L’Assemblea Nazionale dell’Associazione Italiana Scatolifici (AIS) ha analizzato lo scenario economico generale e, in particolare, sul settore degli imballaggi cellulosici, con uno sguardo alle previsioni di chiusura per il 2025.
Sfide legislative
Nonostante il contesto economico generale dia segnali di una fragile ripresa, gli scatolifici trasformatori hanno restituito un quadro generale confortante. L’indagine ha evidenziato come la maggior parte delle aziende associate sia caratterizzata in prevalenza da stabilità o crescita, sia per la capacità produttiva, sia per fatturato e previsioni a breve.

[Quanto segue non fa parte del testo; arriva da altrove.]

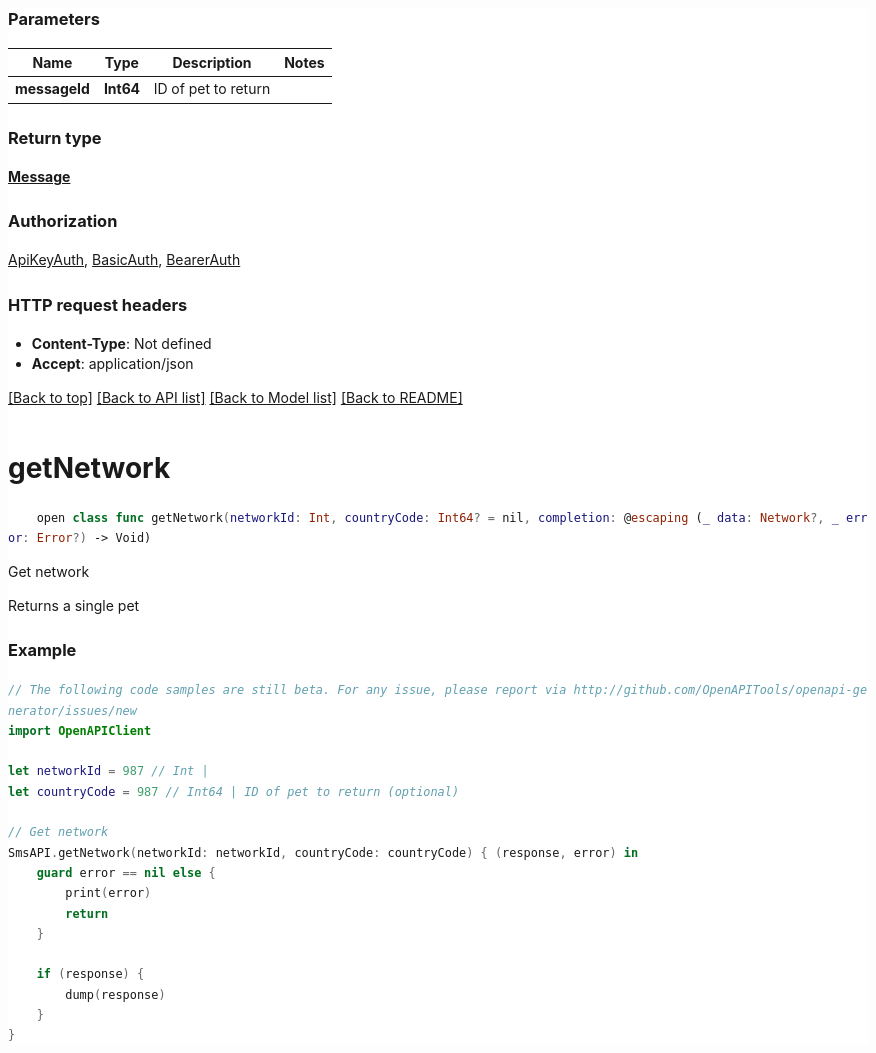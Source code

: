 ### Parameters

Name | Type | Description  | Notes
------------- | ------------- | ------------- | -------------
 **messageId** | **Int64** | ID of pet to return | 

### Return type

[**Message**](Message.md)

### Authorization

[ApiKeyAuth](../README.md#ApiKeyAuth), [BasicAuth](../README.md#BasicAuth), [BearerAuth](../README.md#BearerAuth)

### HTTP request headers

 - **Content-Type**: Not defined
 - **Accept**: application/json

[[Back to top]](#) [[Back to API list]](../README.md#documentation-for-api-endpoints) [[Back to Model list]](../README.md#documentation-for-models) [[Back to README]](../README.md)

# **getNetwork**
```swift
    open class func getNetwork(networkId: Int, countryCode: Int64? = nil, completion: @escaping (_ data: Network?, _ error: Error?) -> Void)
```

Get network

Returns a single pet

### Example
```swift
// The following code samples are still beta. For any issue, please report via http://github.com/OpenAPITools/openapi-generator/issues/new
import OpenAPIClient

let networkId = 987 // Int | 
let countryCode = 987 // Int64 | ID of pet to return (optional)

// Get network
SmsAPI.getNetwork(networkId: networkId, countryCode: countryCode) { (response, error) in
    guard error == nil else {
        print(error)
        return
    }

    if (response) {
        dump(response)
    }
}
```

Tra le maggiori preoccupazioni emerse, spiccano gli adeguamenti richiesti dalle normative PPWR e EUDR. Queste sfide legislative si sono posizionate anche in cima alle richieste di supporto che gli associati hanno rivolto all’Associazione per l’anno 2026. Il supporto alle imprese, in particolare su leggi, regolamenti e compliance, è la priorità assoluta per il 2026, insieme alla cooperazione tra imprese e alla formazione.
Percorsi e direttrici
Nel corso della sua relazione, il Presidente Andrea Mecarozzi, ha condiviso i percorsi intrapresi nel 2025, fortemente incentrati sulle relazioni istituzionali. Ha inoltre delineato le direttrici per il 2026, le quali metteranno al centro delle attività la crescita dell’associazione con nuovi progetti dedicati, e il potenziamento del posizionamento verso le Istituzioni e verso tutti gli stakeholder. Il comparto degli scatolifici sta dimostrando, nonostante gli scenari economici esterni, grandi capacità di risposta e ottimismo per il futuro.

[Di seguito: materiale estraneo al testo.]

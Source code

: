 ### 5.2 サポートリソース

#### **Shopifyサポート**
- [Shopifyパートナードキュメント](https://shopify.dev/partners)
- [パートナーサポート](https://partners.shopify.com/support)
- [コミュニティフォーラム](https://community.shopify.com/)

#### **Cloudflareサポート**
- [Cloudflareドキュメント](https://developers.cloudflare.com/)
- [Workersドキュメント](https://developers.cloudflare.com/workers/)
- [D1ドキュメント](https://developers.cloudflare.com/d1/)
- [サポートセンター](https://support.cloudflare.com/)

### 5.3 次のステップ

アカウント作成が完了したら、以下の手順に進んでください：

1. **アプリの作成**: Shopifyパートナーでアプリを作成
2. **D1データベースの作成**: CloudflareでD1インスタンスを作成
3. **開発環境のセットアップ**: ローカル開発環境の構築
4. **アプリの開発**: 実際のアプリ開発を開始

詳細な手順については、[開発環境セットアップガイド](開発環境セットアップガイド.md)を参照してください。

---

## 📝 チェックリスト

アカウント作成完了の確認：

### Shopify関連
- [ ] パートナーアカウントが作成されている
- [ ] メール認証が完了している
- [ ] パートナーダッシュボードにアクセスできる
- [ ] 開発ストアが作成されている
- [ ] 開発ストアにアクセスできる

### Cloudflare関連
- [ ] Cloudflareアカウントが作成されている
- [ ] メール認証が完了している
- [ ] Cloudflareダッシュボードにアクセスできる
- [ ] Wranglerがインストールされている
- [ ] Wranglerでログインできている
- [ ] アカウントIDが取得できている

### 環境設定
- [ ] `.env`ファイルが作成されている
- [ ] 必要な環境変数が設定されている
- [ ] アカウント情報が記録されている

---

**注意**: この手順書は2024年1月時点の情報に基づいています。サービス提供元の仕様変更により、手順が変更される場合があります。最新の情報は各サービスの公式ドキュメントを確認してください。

Un dialogo tra gli attori della filiera
Il ‘modello Italia’ nella produzione di imballaggi in cartone ondulato è stato il tema della tavola rotonda, che ha messo a confronto diversi punti della filiera della produzione di imballaggi in cartone ondulato, con enfasi sul ruolo e le prospettive future degli scatolifici trasformatori. Francesco Zago Amministratore Delegato di Pro-Gest ha sottolineato come gli scatolifici trasformatori siano stati messi prepotentemente al centro delle strategie del Gruppo, riconoscendoli come clienti primari con l’obiettivo comune di mantenere l’Italia all’avanguardia del packaging. Amelio Cecchini Presidente di Comieco ha presentato le più recenti novità del Consorzio, aggiornando sul nuovo CAC Carta e sul significato delle nuove fasce di contributo introdotte di recente da CONAI. L’Eurodeputato Francesco Torselli è intervenuto in collegamento con aggiornamenti sulle normative PPWR e EUDR, sottolineando l’importanza cruciale per le imprese di fare rete e di confrontarsi con le Istituzioni, che necessitano di collaborare con gli attori di mercato per comprendere appieno le tematiche dei diversi settori industriali.

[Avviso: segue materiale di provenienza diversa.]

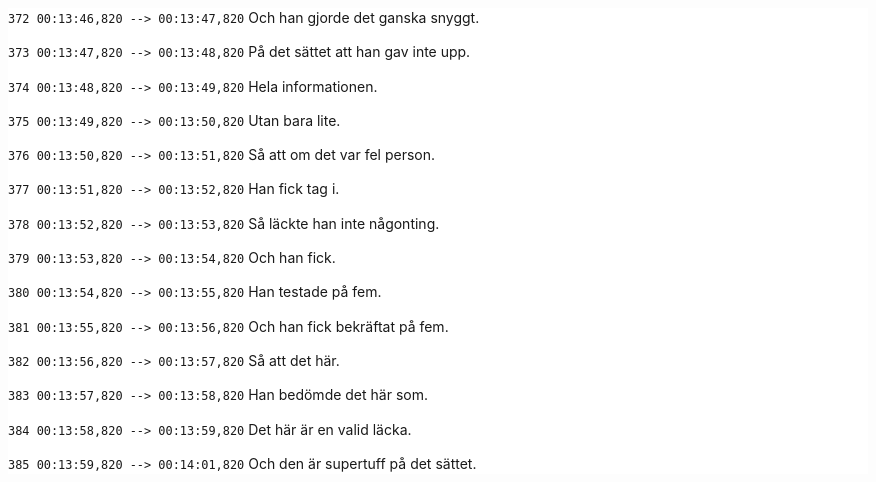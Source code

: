 

`372 00:13:46,820 --> 00:13:47,820`
Och han gjorde det ganska snyggt.



`373 00:13:47,820 --> 00:13:48,820`
På det sättet att han gav inte upp.



`374 00:13:48,820 --> 00:13:49,820`
Hela informationen.



`375 00:13:49,820 --> 00:13:50,820`
Utan bara lite.



`376 00:13:50,820 --> 00:13:51,820`
Så att om det var fel person.



`377 00:13:51,820 --> 00:13:52,820`
Han fick tag i.



`378 00:13:52,820 --> 00:13:53,820`
Så läckte han inte någonting.



`379 00:13:53,820 --> 00:13:54,820`
Och han fick.



`380 00:13:54,820 --> 00:13:55,820`
Han testade på fem.



`381 00:13:55,820 --> 00:13:56,820`
Och han fick bekräftat på fem.



`382 00:13:56,820 --> 00:13:57,820`
Så att det här.



`383 00:13:57,820 --> 00:13:58,820`
Han bedömde det här som.



`384 00:13:58,820 --> 00:13:59,820`
Det här är en valid läcka.



`385 00:13:59,820 --> 00:14:01,820`
Och den är supertuff på det sättet.
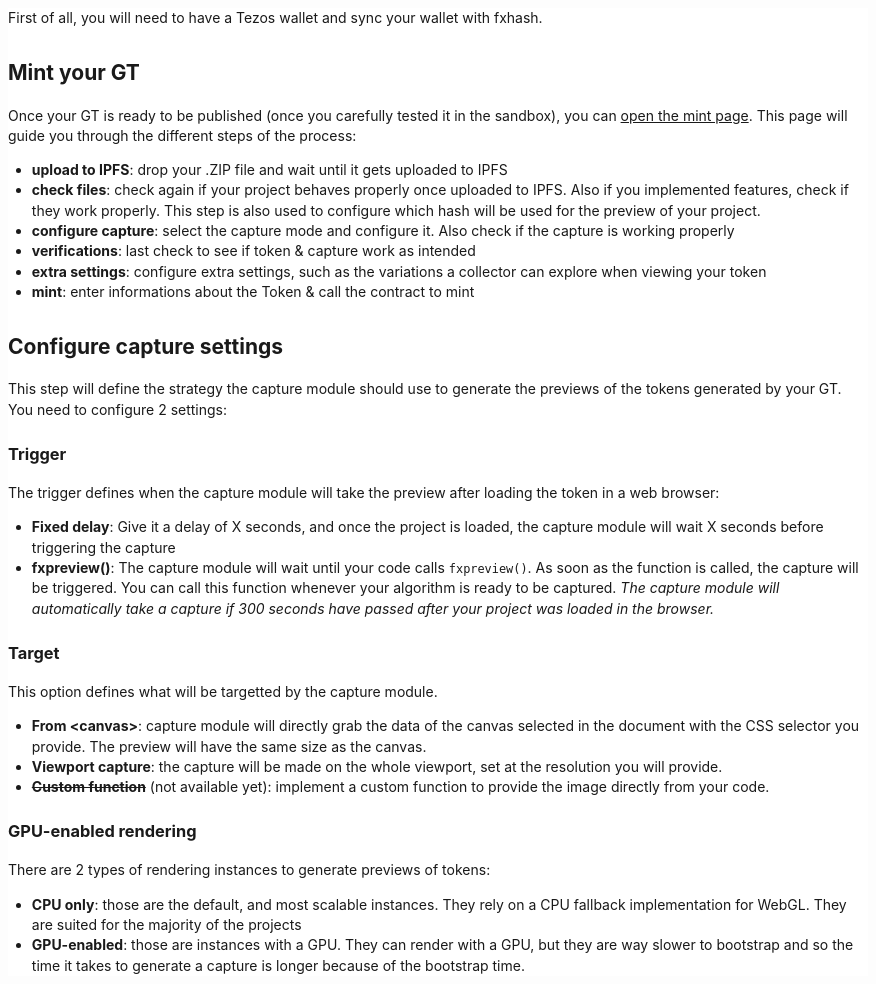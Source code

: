 First of all, you will need to have a Tezos wallet and sync your wallet with fxhash.

## Mint your GT

Once your GT is ready to be published (once you carefully tested it in the sandbox), you can [open the mint page](/mint-generative). This page will guide you through the different steps of the process:

* **upload to IPFS**: drop your .ZIP file and wait until it gets uploaded to IPFS
* **check files**: check again if your project behaves properly once uploaded to IPFS. Also if you implemented features, check if they work properly. This step is also used to configure which hash will be used for the preview of your project.
* **configure capture**: select the capture mode and configure it. Also check if the capture is working properly
* **verifications**: last check to see if token & capture work as intended
* **extra settings**: configure extra settings, such as the variations a collector can explore when viewing your token
* **mint**: enter informations about the Token & call the contract to mint

## Configure capture settings

This step will define the strategy the capture module should use to generate the previews of the tokens generated by your GT. You need to configure 2 settings:

### Trigger

The trigger defines when the capture module will take the preview after loading the token in a web browser:

* **Fixed delay**: Give it a delay of X seconds, and once the project is loaded, the capture module will wait X seconds before triggering the capture
* **fxpreview()**: The capture module will wait until your code calls `fxpreview()`. As soon as the function is called, the capture will be triggered. You can call this function whenever your algorithm is ready to be captured. *The capture module will automatically take a capture if 300 seconds have passed after your project was loaded in the browser.*

### Target

This option defines what will be targetted by the capture module.

* **From \<canvas\>**: capture module will directly grab the data of the canvas selected in the document with the CSS selector you provide. The preview will have the same size as the canvas.
* **Viewport capture**: the capture will be made on the whole viewport, set at the resolution you will provide.
* ~~**Custom function**~~ (not available yet): implement a custom function to provide the image directly from your code.

### GPU-enabled rendering

There are 2 types of rendering instances to generate previews of tokens:

* **CPU only**: those are the default, and most scalable instances. They rely on a CPU fallback implementation for WebGL. They are suited for the majority of the projects
* **GPU-enabled**: those are instances with a GPU. They can render with a GPU, but they are way slower to bootstrap and so the time it takes to generate a capture is longer because of the bootstrap time.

Un ringraziamento speciale è stato rivolto ad Andrea Venturini di Fastmarkets, Amelio Cecchini Presidente di Comieco, Francesco Zago Amministratore Delegato di Pro-Gest e Sante Conselvan, Presidente di FTA Europe e ai Consiglieri dell’Associazione Italiana Scatolifici Giorgio Bramezza, Riccardo Cavicchioli, Alessandra Crippa, Nicola Tosca, Quinto De Mattia, Andrea Tullini, Stefania Di Battista, Pietro Vecchione per il supporto, gli stimoli, le idee e per aver arricchito l’evento con i loro preziosi contributi.